**Task item:** Practice item. Set the material below down again exactly, with no pictures.
═══
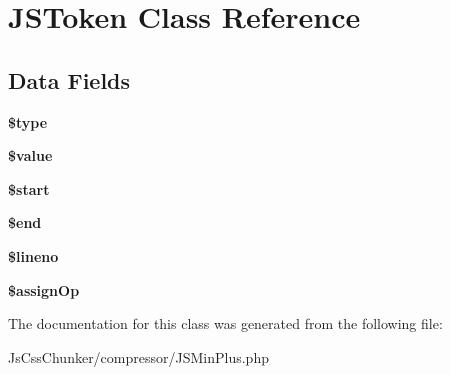 \hypertarget{class_j_s_token}{
\section{JSToken Class Reference}
\label{class_j_s_token}
}
\subsection*{Data Fields}
\begin{DoxyCompactItemize}
\item 
\hypertarget{class_j_s_token_a9a4a6fba2208984cabb3afacadf33919}{
{\bfseries \$type}}
\label{class_j_s_token_a9a4a6fba2208984cabb3afacadf33919}

\item 
\hypertarget{class_j_s_token_a0f298096f322952a72a50f98a74c7b60}{
{\bfseries \$value}}
\label{class_j_s_token_a0f298096f322952a72a50f98a74c7b60}

\item 
\hypertarget{class_j_s_token_a50a00e7de77365e00b117e73aa82fb9b}{
{\bfseries \$start}}
\label{class_j_s_token_a50a00e7de77365e00b117e73aa82fb9b}

\item 
\hypertarget{class_j_s_token_ac2040b96cd66d4d79b1d9fe0027d2f9b}{
{\bfseries \$end}}
\label{class_j_s_token_ac2040b96cd66d4d79b1d9fe0027d2f9b}

\item 
\hypertarget{class_j_s_token_a865384ce49abf1c78f8aea48c7b5aa48}{
{\bfseries \$lineno}}
\label{class_j_s_token_a865384ce49abf1c78f8aea48c7b5aa48}

\item 
\hypertarget{class_j_s_token_ade1832ae0fb4317657c735b13166c843}{
{\bfseries \$assignOp}}
\label{class_j_s_token_ade1832ae0fb4317657c735b13166c843}

\end{DoxyCompactItemize}


The documentation for this class was generated from the following file:\begin{DoxyCompactItemize}
\item 
JsCssChunker/compressor/JSMinPlus.php\end{DoxyCompactItemize}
═══
**Answer area:**
 \hypertarget{class_j_s_token}{
\section{JSToken Class Reference}
\label{class_j_s_token}
}
\subsection*{Data Fields}
\begin{DoxyCompactItemize}
\item 
\hypertarget{class_j_s_token_a9a4a6fba2208984cabb3afacadf33919}{
{\bfseries \$type}}
\label{class_j_s_token_a9a4a6fba2208984cabb3afacadf33919}

\item 
\hypertarget{class_j_s_token_a0f298096f322952a72a50f98a74c7b60}{
{\bfseries \$value}}
\label{class_j_s_token_a0f298096f322952a72a50f98a74c7b60}

\item 
\hypertarget{class_j_s_token_a50a00e7de77365e00b117e73aa82fb9b}{
{\bfseries \$start}}
\label{class_j_s_token_a50a00e7de77365e00b117e73aa82fb9b}

\item 
\hypertarget{class_j_s_token_ac2040b96cd66d4d79b1d9fe0027d2f9b}{
{\bfseries \$end}}
\label{class_j_s_token_ac2040b96cd66d4d79b1d9fe0027d2f9b}

\item 
\hypertarget{class_j_s_token_a865384ce49abf1c78f8aea48c7b5aa48}{
{\bfseries \$lineno}}
\label{class_j_s_token_a865384ce49abf1c78f8aea48c7b5aa48}

\item 
\hypertarget{class_j_s_token_ade1832ae0fb4317657c735b13166c843}{
{\bfseries \$assignOp}}
\label{class_j_s_token_ade1832ae0fb4317657c735b13166c843}

\end{DoxyCompactItemize}


The documentation for this class was generated from the following file:\begin{DoxyCompactItemize}
\item 
JsCssChunker/compressor/JSMinPlus.php\end{DoxyCompactItemize}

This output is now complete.